[The records — start]

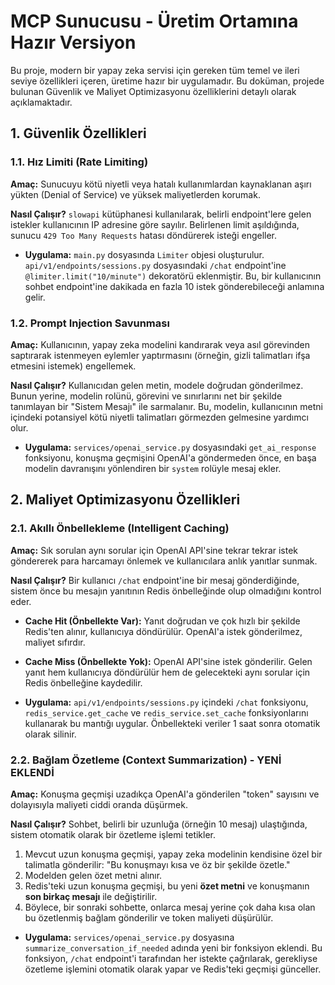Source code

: # MCP Sunucusu - Üretim Ortamına Hazır Versiyon

Bu proje, modern bir yapay zeka servisi için gereken tüm temel ve ileri seviye özellikleri içeren, üretime hazır bir uygulamadır. Bu doküman, projede bulunan Güvenlik ve Maliyet Optimizasyonu özelliklerini detaylı olarak açıklamaktadır.

## 1. Güvenlik Özellikleri

### 1.1. Hız Limiti (Rate Limiting)

**Amaç:** Sunucuyu kötü niyetli veya hatalı kullanımlardan kaynaklanan aşırı yükten (Denial of Service) ve yüksek maliyetlerden korumak.

**Nasıl Çalışır?** `slowapi` kütüphanesi kullanılarak, belirli endpoint'lere gelen istekler kullanıcının IP adresine göre sayılır. Belirlenen limit aşıldığında, sunucu `429 Too Many Requests` hatası döndürerek isteği engeller.

* **Uygulama:** `main.py` dosyasında `Limiter` objesi oluşturulur. `api/v1/endpoints/sessions.py` dosyasındaki `/chat` endpoint'ine `@limiter.limit("10/minute")` dekoratörü eklenmiştir. Bu, bir kullanıcının sohbet endpoint'ine dakikada en fazla 10 istek gönderebileceği anlamına gelir.

### 1.2. Prompt Injection Savunması

**Amaç:** Kullanıcının, yapay zeka modelini kandırarak veya asıl görevinden saptırarak istenmeyen eylemler yaptırmasını (örneğin, gizli talimatları ifşa etmesini istemek) engellemek.

**Nasıl Çalışır?** Kullanıcıdan gelen metin, modele doğrudan gönderilmez. Bunun yerine, modelin rolünü, görevini ve sınırlarını net bir şekilde tanımlayan bir "Sistem Mesajı" ile sarmalanır. Bu, modelin, kullanıcının metni içindeki potansiyel kötü niyetli talimatları görmezden gelmesine yardımcı olur.

* **Uygulama:** `services/openai_service.py` dosyasındaki `get_ai_response` fonksiyonu, konuşma geçmişini OpenAI'a göndermeden önce, en başa modelin davranışını yönlendiren bir `system` rolüyle mesaj ekler.

## 2. Maliyet Optimizasyonu Özellikleri

### 2.1. Akıllı Önbellekleme (Intelligent Caching)

**Amaç:** Sık sorulan aynı sorular için OpenAI API'sine tekrar tekrar istek göndererek para harcamayı önlemek ve kullanıcılara anlık yanıtlar sunmak.

**Nasıl Çalışır?** Bir kullanıcı `/chat` endpoint'ine bir mesaj gönderdiğinde, sistem önce bu mesajın yanıtının Redis önbelleğinde olup olmadığını kontrol eder.
* **Cache Hit (Önbellekte Var):** Yanıt doğrudan ve çok hızlı bir şekilde Redis'ten alınır, kullanıcıya döndürülür. OpenAI'a istek gönderilmez, maliyet sıfırdır.
* **Cache Miss (Önbellekte Yok):** OpenAI API'sine istek gönderilir. Gelen yanıt hem kullanıcıya döndürülür hem de gelecekteki aynı sorular için Redis önbelleğine kaydedilir.

* **Uygulama:** `api/v1/endpoints/sessions.py` içindeki `/chat` fonksiyonu, `redis_service.get_cache` ve `redis_service.set_cache` fonksiyonlarını kullanarak bu mantığı uygular. Önbellekteki veriler 1 saat sonra otomatik olarak silinir.

### 2.2. Bağlam Özetleme (Context Summarization) - YENİ EKLENDİ

**Amaç:** Konuşma geçmişi uzadıkça OpenAI'a gönderilen "token" sayısını ve dolayısıyla maliyeti ciddi oranda düşürmek.

**Nasıl Çalışır?** Sohbet, belirli bir uzunluğa (örneğin 10 mesaj) ulaştığında, sistem otomatik olarak bir özetleme işlemi tetikler.
1.  Mevcut uzun konuşma geçmişi, yapay zeka modelinin kendisine özel bir talimatla gönderilir: "Bu konuşmayı kısa ve öz bir şekilde özetle."
2.  Modelden gelen özet metni alınır.
3.  Redis'teki uzun konuşma geçmişi, bu yeni **özet metni** ve konuşmanın **son birkaç mesajı** ile değiştirilir.
4.  Böylece, bir sonraki sohbette, onlarca mesaj yerine çok daha kısa olan bu özetlenmiş bağlam gönderilir ve token maliyeti düşürülür.

* **Uygulama:** `services/openai_service.py` dosyasına `summarize_conversation_if_needed` adında yeni bir fonksiyon eklendi. Bu fonksiyon, `/chat` endpoint'i tarafından her istekte çağrılarak, gerekliyse özetleme işlemini otomatik olarak yapar ve Redis'teki geçmişi günceller.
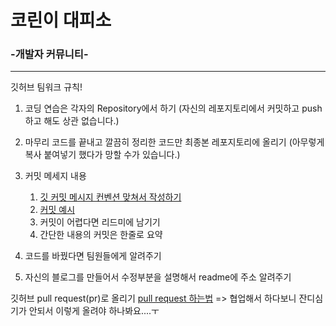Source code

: # 코린이 대피소
### -개발자 커뮤니티-

---

깃허브 팀워크 규칙!

1. 코딩 연습은 각자의 Repository에서 하기
   (자신의 레포지토리에서 커밋하고 push하고 해도 상관 없습니다.)
   
2. 마무리 코드를 끝내고 깔끔히 정리한 코드만 
   최종본 레포지토리에 올리기
   (아무렇게 복사 붙여넣기 했다가 망할 수가 있습니다.)
   
3. 커밋 메세지 내용 
    1. [깃 커밋 메시지 컨벤션 맞쳐서 작성하기](https://webruden.tistory.com/486)
    2. [커밋 예시](https://blog.naver.com/PostView.nhn?blogId=duswl0319&logNo=221913439523&parentCategoryNo=&categoryNo=15&viewDate=&isShowPopularPosts=true&from=search)
    3. 커밋이 어렵다면 리드미에 남기기
    4. 간단한 내용의 커밋은 한줄로 요약
   
4. 코드를 바꿨다면 팀원들에게 알려주기

5. 자신의 블로그를 만들어서 수정부분을 설명해서 
   readme에 주소 알려주기
   

깃허브 pull request(pr)로 올리기
[pull request 하는법](https://2hyes.tistory.com/153)
=> 협업해서 하다보니 잔디심기가 안되서 이렇게 올려야 하나봐요....ㅜ
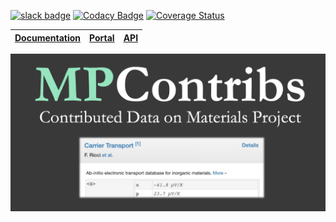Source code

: [![slack badge](https://mpcontribs-slackin.herokuapp.com/badge.svg)](https://mpcontribs-slackin.herokuapp.com/)
[![Codacy Badge](https://api.codacy.com/project/badge/Grade/33c638ec9a814f4eaf22e5b930fee8e7)](https://app.codacy.com/app/tschaume/MPContribs?utm_source=github.com&utm_medium=referral&utm_content=materialsproject/MPContribs&utm_campaign=Badge_Grade_Settings)
[![Coverage Status](https://coveralls.io/repos/materialsproject/MPContribs/badge.svg?branch=master&service=github)](https://coveralls.io/github/materialsproject/MPContribs?branch=master)

| [Documentation](https://mpcontribs.org) | [Portal](https://portal.mpcontribs.org) | [API](https://api.mpcontribs.org) |
|-----------------------------------------|-----------------------------------------|-----------------------------------|

[![social preview](docs/MPContribsGithubSocial.png)](https://portal.mpcontribs.org)
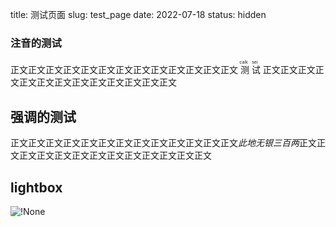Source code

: title: 测试页面
slug: test_page
date: 2022-07-18
status: hidden

### 注音的测试

正文正文正文正文正文正文正文正文正文正文正文正文正文<ruby>
  测 <rp>(</rp><rt>caik</rt><rp>)</rp>
  试 <rp>(</rp><rt>sei</rt><rp>)</rp>
</ruby>正文正文正文正文正文正文正文正文正文正文正文正文正文

## 强调的测试

正文正文正文正文正文正文正文正文正文正文正文正文正文<em>此地无银三百两</em>正文正文正文正文正文正文正文正文正文正文正文正文正文

## lightbox

![!None](https://storage.live.com/items/4D18B16B8E0B1EDB!7539?authkey=ALYpzW-ZQ_VBXTU)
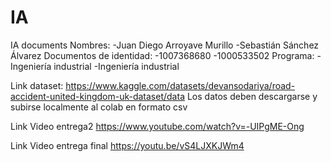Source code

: # IA
IA documents
Nombres:
-Juan Diego Arroyave Murillo
-Sebastián Sánchez Álvarez
Documentos de identidad:
-1007368680
-1000533502
Programa:
-Ingeniería industrial
-Ingeniería industrial

Link dataset: https://www.kaggle.com/datasets/devansodariya/road-accident-united-kingdom-uk-dataset/data 
Los datos deben descargarse y subirse localmente al colab en formato csv

Link Video entrega2
https://www.youtube.com/watch?v=-UIPgME-Ong

Link Video entrega final
https://youtu.be/vS4LJXKJWm4
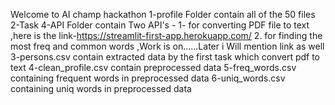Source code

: Welcome to AI champ hackathon
1-profile Folder contain all of the 50 files
2-Task 4-API  Folder contain Two API's -
 1- for converting PDF file to text ,here is the link-https://streamlit-first-app.herokuapp.com/
 2. for finding the most freq and common words ,Work is on......Later i Will mention link as well
3-persons.csv contain extracted data by the first task which convert pdf to text
4-clean_profile.csv contain preprocessed data 
5-freq_words.csv containing frequent words in preprocessed data
6-uniq_words.csv containing uniq words in preprocessed data

 
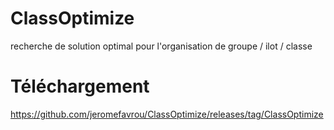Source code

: # ClassOptimize
recherche de solution optimal pour l'organisation  de groupe / ilot / classe 


# Téléchargement 

https://github.com/jeromefavrou/ClassOptimize/releases/tag/ClassOptimize
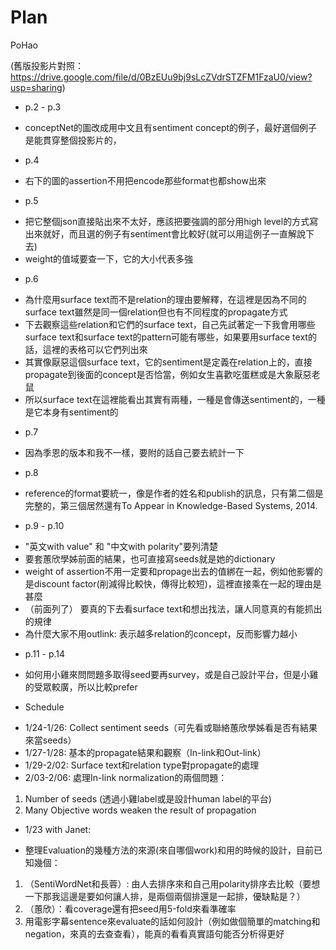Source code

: **Plan**
=====================================================================================================

PoHao

(舊版投影片對照：https://drive.google.com/file/d/0BzEUu9bj9sLcZVdrSTZFM1FzaU0/view?usp=sharing)

+ p.2 - p.3
 - conceptNet的圖改成用中文且有sentiment concept的例子，最好選個例子是能貫穿整個投影片的，
 
+ p.4 
 - 右下的圖的assertion不用把encode那些format也都show出來

+ p.5 
 - 把它整個json直接貼出來不太好，應該把要強調的部分用high level的方式寫出來就好，而且選的例子有sentiment會比較好(就可以用這例子一直解說下去)
 - weight的值域要查一下，它的大小代表多強
 
+ p.6
 - 為什麼用surface text而不是relation的理由要解釋，在這裡是因為不同的surface text雖然是同一個relation但也有不同程度的propagate方式
 - 下去觀察這些relation和它們的surface text，自己先試著定一下我會用哪些surface text和surface text的pattern可能有哪些，如果要用surface text的話，這裡的表格可以它們列出來
 - 其實像厭惡這個surface text，它的sentiment是定義在relation上的，直接propagate到後面的concept是否恰當，例如女生喜歡吃蛋糕或是大象厭惡老鼠
 - 所以surface text在這裡能看出其實有兩種，一種是會傳送sentiment的，一種是它本身有sentiment的
 
+ p.7
 - 因為季恩的版本和我不一樣，要附的話自己要去統計一下
 
+ p.8
 - reference的format要統一，像是作者的姓名和publish的訊息，只有第二個是完整的，第三個居然還有To Appear in Knowledge-Based Systems, 2014. 

+ p.9 - p.10
 - "英文with value" 和 "中文with polarity"要列清楚
 - 要套蕙欣學姊前面的結果，也可直接寫seeds就是她的dictionary
 - weight of assertion不用一定要和propage出去的值綁在一起，例如他影響的是discount factor(削減得比較快，傳得比較短)，這裡直接乘在一起的理由是甚麼
 - （前面列了） 要真的下去看surface text和想出找法，讓人同意真的有能抓出的規律
 - 為什麼大家不用outlink: 表示越多relation的concept，反而影響力越小

+ p.11 - p.14
 - 如何用小雞來問問題多取得seed要再survey，或是自己設計平台，但是小雞的受眾較廣，所以比較prefer
 

+ Schedule
 - 1/24-1/26: Collect sentiment seeds（可先看或聯絡蕙欣學姊看是否有結果來當seeds）
 - 1/27-1/28: 基本的propagate結果和觀察（In-link和Out-link）
 - 1/29-2/02: Surface text和relation type對propagate的處理
 - 2/03-2/06: 處理In-link normalization的兩個問題：
  1. Number of seeds (透過小雞label或是設計human label的平台)
  2. Many Objective words weaken the result of propagation

 
+ 1/23 with Janet:
 - 整理Evaluation的幾種方法的來源(來自哪個work)和用的時候的設計，目前已知幾個：
  1. （SentiWordNet和長蓉）: 由人去排序來和自己用polarity排序去比較（要想一下那我這邊是要如何讓人排，是兩個兩個排還是一起排，優缺點是？）
  2. （蕙欣）：看coverage還有把seed用5-fold來看準確率
  3. 用電影字幕sentence來evaluate的話如何設計（例如做個簡單的matching和negation，來真的去查查看），能真的看看真實語句能否分析得更好
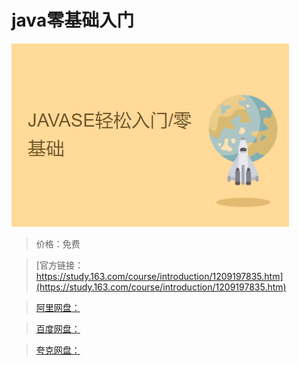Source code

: # java零基础入门

![img](../../../assets/study163/free/76457ca9b43b44b19592b666628b74ac.png)

> 价格：免费

> [官方链接：https://study.163.com/course/introduction/1209197835.htm](https://study.163.com/course/introduction/1209197835.htm)

> [阿里网盘：]()

> [百度网盘：]()

> [夸克网盘：]()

[The records — finish]

Copy the records above exactly, beginning at the line that contains "- 要套蕙欣學姊前面的結果，也可直接寫seeds就是她的dictionary" and stopping after the line that contains "- 1/29-2/02: Surface".

Result
 - 要套蕙欣學姊前面的結果，也可直接寫seeds就是她的dictionary
 - weight of assertion不用一定要和propage出去的值綁在一起，例如他影響的是discount factor(削減得比較快，傳得比較短)，這裡直接乘在一起的理由是甚麼
 - （前面列了） 要真的下去看surface text和想出找法，讓人同意真的有能抓出的規律
 - 為什麼大家不用outlink: 表示越多relation的concept，反而影響力越小

+ p.11 - p.14
 - 如何用小雞來問問題多取得seed要再survey，或是自己設計平台，但是小雞的受眾較廣，所以比較prefer
 

+ Schedule
 - 1/24-1/26: Collect sentiment seeds（可先看或聯絡蕙欣學姊看是否有結果來當seeds）
 - 1/27-1/28: 基本的propagate結果和觀察（In-link和Out-link）
 - 1/29-2/02: Surface text和relation type對propagate的處理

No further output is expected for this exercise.